[The input Boundary: Start]
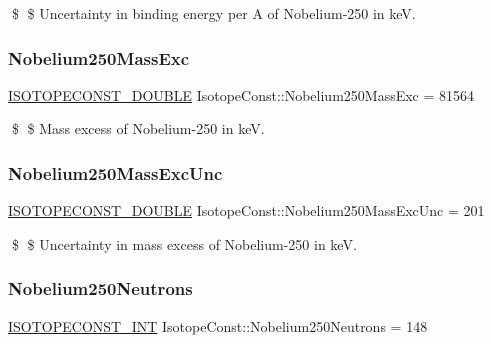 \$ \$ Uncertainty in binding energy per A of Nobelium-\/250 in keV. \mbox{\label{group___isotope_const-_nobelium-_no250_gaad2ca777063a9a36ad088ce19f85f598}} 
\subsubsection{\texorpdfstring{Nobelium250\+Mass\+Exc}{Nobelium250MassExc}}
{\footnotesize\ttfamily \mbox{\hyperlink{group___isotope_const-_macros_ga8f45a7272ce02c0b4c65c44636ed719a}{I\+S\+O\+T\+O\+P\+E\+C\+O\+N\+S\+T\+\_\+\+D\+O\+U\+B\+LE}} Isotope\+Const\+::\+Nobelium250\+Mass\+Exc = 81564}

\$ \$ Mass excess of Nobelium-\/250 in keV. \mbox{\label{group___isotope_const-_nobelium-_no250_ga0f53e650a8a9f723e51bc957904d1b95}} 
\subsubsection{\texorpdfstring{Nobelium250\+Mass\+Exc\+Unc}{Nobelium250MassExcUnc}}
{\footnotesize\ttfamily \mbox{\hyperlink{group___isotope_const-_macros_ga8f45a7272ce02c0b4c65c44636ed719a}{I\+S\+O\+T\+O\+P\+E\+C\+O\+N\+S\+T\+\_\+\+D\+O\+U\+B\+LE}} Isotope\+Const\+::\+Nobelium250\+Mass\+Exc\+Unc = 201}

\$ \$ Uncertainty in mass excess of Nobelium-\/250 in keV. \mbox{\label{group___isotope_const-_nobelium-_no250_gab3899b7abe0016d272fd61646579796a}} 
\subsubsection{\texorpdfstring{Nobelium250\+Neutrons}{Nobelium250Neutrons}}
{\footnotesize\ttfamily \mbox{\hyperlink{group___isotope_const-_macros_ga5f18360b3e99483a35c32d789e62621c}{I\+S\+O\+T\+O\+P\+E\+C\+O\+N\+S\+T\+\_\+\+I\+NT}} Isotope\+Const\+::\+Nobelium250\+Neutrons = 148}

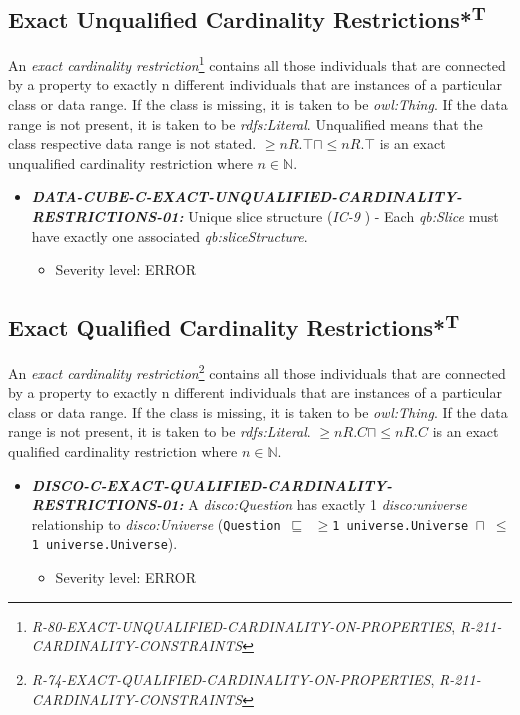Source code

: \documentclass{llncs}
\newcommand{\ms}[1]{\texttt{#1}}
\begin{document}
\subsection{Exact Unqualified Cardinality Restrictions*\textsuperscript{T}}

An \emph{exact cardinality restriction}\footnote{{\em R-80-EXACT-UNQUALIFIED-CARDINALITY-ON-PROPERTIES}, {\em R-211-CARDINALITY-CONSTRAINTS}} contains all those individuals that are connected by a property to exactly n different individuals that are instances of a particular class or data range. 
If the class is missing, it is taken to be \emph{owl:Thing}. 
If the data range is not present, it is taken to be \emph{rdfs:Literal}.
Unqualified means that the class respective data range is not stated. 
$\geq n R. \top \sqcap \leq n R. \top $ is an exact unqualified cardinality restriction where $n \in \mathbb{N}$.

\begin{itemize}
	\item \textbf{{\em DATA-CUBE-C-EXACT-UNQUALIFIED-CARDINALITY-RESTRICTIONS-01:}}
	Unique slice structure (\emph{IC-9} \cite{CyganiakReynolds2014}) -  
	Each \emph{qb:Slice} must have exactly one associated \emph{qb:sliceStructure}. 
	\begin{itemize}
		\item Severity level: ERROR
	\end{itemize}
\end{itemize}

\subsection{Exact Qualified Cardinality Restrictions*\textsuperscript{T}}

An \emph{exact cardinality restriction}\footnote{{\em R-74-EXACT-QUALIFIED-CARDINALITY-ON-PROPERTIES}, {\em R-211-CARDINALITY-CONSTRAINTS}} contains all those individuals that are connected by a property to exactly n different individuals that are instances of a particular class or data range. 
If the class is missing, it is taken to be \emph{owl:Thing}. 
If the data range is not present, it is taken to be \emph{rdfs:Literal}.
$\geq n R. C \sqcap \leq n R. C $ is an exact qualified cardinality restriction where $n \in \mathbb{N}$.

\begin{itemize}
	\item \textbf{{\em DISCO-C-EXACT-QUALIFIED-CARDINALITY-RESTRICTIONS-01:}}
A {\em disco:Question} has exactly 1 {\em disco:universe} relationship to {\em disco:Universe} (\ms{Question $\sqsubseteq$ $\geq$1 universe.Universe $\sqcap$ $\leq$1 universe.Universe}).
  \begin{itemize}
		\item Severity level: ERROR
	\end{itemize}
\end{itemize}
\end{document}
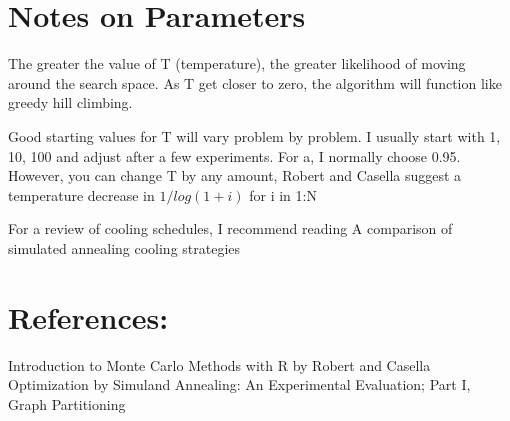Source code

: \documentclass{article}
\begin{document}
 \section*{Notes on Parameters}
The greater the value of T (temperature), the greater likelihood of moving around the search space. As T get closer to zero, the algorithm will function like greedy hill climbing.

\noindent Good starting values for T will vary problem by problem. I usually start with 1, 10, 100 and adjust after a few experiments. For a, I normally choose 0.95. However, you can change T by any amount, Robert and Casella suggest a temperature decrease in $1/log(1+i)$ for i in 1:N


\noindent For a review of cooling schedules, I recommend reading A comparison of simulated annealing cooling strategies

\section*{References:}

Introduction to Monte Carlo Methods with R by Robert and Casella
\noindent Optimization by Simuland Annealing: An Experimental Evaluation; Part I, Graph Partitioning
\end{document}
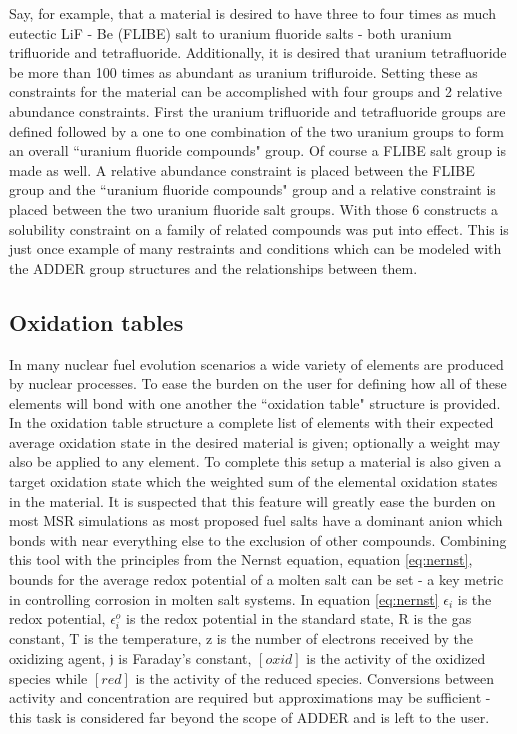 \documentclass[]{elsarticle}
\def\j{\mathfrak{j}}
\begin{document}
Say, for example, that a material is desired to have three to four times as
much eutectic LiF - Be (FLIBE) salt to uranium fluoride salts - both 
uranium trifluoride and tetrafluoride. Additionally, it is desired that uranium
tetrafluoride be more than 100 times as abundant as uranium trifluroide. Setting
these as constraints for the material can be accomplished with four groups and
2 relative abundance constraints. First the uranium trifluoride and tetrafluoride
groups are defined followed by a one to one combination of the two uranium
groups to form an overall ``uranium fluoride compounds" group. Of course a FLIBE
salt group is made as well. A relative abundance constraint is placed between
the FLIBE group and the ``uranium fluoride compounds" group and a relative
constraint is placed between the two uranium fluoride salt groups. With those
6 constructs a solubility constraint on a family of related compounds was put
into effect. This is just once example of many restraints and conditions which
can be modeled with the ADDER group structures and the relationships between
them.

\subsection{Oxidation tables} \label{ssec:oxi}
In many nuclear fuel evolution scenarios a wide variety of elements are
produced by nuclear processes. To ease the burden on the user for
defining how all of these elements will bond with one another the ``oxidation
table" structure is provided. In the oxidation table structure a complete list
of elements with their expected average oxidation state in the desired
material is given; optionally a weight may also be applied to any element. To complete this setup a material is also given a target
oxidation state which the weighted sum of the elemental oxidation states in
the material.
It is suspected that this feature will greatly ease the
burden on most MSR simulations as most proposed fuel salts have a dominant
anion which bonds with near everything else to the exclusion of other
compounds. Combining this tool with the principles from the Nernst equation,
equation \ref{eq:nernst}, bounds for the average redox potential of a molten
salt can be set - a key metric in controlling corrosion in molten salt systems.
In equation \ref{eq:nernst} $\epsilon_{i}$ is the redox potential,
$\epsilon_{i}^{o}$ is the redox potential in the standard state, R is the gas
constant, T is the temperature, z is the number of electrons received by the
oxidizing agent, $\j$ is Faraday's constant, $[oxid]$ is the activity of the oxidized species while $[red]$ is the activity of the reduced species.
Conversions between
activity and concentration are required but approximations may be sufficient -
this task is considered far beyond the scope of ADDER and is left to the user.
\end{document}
[The input Boundary: End]
[The input Boundary: Start]
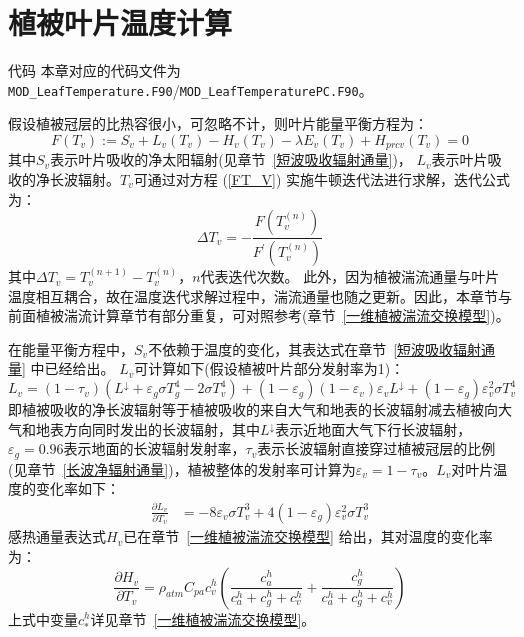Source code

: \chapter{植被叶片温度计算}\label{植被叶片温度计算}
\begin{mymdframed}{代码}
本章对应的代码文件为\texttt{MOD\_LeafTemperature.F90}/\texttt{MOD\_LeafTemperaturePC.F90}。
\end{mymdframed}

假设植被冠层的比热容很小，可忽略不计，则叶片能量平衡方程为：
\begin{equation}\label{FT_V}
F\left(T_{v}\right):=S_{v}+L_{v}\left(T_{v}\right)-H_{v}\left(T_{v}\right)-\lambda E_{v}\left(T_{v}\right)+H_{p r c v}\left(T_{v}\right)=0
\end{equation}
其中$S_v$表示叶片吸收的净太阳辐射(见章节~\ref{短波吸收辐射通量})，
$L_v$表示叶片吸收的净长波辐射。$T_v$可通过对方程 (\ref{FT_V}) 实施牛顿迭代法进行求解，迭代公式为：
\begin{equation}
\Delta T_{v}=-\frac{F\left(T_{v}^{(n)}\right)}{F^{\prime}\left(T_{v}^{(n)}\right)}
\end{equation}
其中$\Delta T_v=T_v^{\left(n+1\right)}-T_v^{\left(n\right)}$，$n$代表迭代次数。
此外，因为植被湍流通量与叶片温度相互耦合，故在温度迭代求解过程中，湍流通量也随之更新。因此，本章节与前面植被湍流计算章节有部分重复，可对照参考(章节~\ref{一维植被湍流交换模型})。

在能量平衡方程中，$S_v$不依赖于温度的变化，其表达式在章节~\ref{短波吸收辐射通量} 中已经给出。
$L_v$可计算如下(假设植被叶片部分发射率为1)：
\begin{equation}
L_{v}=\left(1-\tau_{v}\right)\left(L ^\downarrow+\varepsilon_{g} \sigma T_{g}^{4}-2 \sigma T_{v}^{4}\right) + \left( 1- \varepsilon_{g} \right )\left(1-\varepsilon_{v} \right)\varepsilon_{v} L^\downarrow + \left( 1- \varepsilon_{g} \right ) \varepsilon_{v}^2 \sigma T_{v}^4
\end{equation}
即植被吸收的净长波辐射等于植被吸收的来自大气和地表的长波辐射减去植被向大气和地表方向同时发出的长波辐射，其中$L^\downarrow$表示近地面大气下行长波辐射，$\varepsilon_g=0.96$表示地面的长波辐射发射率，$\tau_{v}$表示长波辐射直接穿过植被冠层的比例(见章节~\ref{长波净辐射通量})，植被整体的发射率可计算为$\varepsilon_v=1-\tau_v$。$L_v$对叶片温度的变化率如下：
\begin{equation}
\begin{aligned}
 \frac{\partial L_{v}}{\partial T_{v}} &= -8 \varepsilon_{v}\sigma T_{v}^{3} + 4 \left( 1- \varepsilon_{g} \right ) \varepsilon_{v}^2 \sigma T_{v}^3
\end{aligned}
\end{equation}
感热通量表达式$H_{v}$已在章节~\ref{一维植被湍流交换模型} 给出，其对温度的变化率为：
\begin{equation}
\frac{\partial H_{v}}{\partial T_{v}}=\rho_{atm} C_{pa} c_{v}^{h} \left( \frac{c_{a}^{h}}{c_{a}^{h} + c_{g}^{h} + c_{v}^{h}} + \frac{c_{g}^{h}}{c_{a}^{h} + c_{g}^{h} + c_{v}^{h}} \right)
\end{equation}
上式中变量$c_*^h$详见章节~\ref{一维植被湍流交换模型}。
[The input Boundary: End]
- Your assignment
Select and copy every line from the records that includes the word "mathbb".

- Response
$\geq n R. \top \sqcap \leq n R. \top $ is an exact unqualified cardinality restriction where $n \in \mathbb{N}$.
$\geq n R. C \sqcap \leq n R. C $ is an exact qualified cardinality restriction where $n \in \mathbb{N}$.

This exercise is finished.